Required action >> Will you give every entry again exactly as it stands?
===
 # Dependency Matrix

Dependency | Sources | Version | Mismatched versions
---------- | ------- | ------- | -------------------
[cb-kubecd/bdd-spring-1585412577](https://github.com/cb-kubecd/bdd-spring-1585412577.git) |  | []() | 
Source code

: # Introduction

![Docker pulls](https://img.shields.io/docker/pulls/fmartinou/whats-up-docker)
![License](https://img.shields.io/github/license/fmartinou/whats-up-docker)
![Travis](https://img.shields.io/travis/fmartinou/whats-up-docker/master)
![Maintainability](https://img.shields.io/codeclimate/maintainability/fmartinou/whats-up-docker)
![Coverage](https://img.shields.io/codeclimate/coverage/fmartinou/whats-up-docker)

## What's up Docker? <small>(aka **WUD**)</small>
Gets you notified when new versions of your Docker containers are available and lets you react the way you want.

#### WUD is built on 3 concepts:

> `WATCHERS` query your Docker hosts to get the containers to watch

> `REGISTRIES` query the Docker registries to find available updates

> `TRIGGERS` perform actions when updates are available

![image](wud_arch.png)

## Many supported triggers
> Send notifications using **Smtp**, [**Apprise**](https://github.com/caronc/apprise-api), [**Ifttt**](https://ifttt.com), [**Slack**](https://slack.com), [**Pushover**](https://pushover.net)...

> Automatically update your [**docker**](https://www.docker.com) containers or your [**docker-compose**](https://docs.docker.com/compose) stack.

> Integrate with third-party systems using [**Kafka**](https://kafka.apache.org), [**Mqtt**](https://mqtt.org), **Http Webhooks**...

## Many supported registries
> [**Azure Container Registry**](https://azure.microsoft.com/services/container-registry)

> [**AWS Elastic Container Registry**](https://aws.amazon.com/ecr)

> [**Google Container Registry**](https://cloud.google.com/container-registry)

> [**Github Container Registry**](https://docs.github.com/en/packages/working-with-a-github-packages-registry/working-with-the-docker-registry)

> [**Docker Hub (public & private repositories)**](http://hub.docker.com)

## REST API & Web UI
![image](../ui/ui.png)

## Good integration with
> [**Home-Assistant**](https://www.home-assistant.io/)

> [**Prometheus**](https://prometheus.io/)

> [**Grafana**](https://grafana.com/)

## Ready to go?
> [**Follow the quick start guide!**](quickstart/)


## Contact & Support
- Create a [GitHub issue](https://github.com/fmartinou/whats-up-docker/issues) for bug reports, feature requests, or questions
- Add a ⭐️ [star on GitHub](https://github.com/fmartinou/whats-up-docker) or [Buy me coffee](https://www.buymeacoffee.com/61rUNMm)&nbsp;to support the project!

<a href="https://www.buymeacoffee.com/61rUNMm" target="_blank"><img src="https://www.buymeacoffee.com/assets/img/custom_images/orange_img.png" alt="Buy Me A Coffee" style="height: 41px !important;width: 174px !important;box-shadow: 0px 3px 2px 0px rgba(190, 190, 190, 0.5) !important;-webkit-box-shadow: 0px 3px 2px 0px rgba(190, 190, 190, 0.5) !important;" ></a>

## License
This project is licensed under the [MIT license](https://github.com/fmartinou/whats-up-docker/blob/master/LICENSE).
===
Response area >>
 # Dependency Matrix

Dependency | Sources | Version | Mismatched versions
---------- | ------- | ------- | -------------------
[cb-kubecd/bdd-spring-1585412577](https://github.com/cb-kubecd/bdd-spring-1585412577.git) |  | []() | 
Source code

: # Introduction

![Docker pulls](https://img.shields.io/docker/pulls/fmartinou/whats-up-docker)
![License](https://img.shields.io/github/license/fmartinou/whats-up-docker)
![Travis](https://img.shields.io/travis/fmartinou/whats-up-docker/master)
![Maintainability](https://img.shields.io/codeclimate/maintainability/fmartinou/whats-up-docker)
![Coverage](https://img.shields.io/codeclimate/coverage/fmartinou/whats-up-docker)

## What's up Docker? <small>(aka **WUD**)</small>
Gets you notified when new versions of your Docker containers are available and lets you react the way you want.

#### WUD is built on 3 concepts:

> `WATCHERS` query your Docker hosts to get the containers to watch

> `REGISTRIES` query the Docker registries to find available updates

> `TRIGGERS` perform actions when updates are available

![image](wud_arch.png)

## Many supported triggers
> Send notifications using **Smtp**, [**Apprise**](https://github.com/caronc/apprise-api), [**Ifttt**](https://ifttt.com), [**Slack**](https://slack.com), [**Pushover**](https://pushover.net)...

> Automatically update your [**docker**](https://www.docker.com) containers or your [**docker-compose**](https://docs.docker.com/compose) stack.

> Integrate with third-party systems using [**Kafka**](https://kafka.apache.org), [**Mqtt**](https://mqtt.org), **Http Webhooks**...

## Many supported registries
> [**Azure Container Registry**](https://azure.microsoft.com/services/container-registry)

> [**AWS Elastic Container Registry**](https://aws.amazon.com/ecr)

> [**Google Container Registry**](https://cloud.google.com/container-registry)

> [**Github Container Registry**](https://docs.github.com/en/packages/working-with-a-github-packages-registry/working-with-the-docker-registry)

> [**Docker Hub (public & private repositories)**](http://hub.docker.com)

## REST API & Web UI
![image](../ui/ui.png)

## Good integration with
> [**Home-Assistant**](https://www.home-assistant.io/)

> [**Prometheus**](https://prometheus.io/)

> [**Grafana**](https://grafana.com/)

## Ready to go?
> [**Follow the quick start guide!**](quickstart/)


## Contact & Support
- Create a [GitHub issue](https://github.com/fmartinou/whats-up-docker/issues) for bug reports, feature requests, or questions
- Add a ⭐️ [star on GitHub](https://github.com/fmartinou/whats-up-docker) or [Buy me coffee](https://www.buymeacoffee.com/61rUNMm)&nbsp;to support the project!

<a href="https://www.buymeacoffee.com/61rUNMm" target="_blank"><img src="https://www.buymeacoffee.com/assets/img/custom_images/orange_img.png" alt="Buy Me A Coffee" style="height: 41px !important;width: 174px !important;box-shadow: 0px 3px 2px 0px rgba(190, 190, 190, 0.5) !important;-webkit-box-shadow: 0px 3px 2px 0px rgba(190, 190, 190, 0.5) !important;" ></a>

## License
This project is licensed under the [MIT license](https://github.com/fmartinou/whats-up-docker/blob/master/LICENSE).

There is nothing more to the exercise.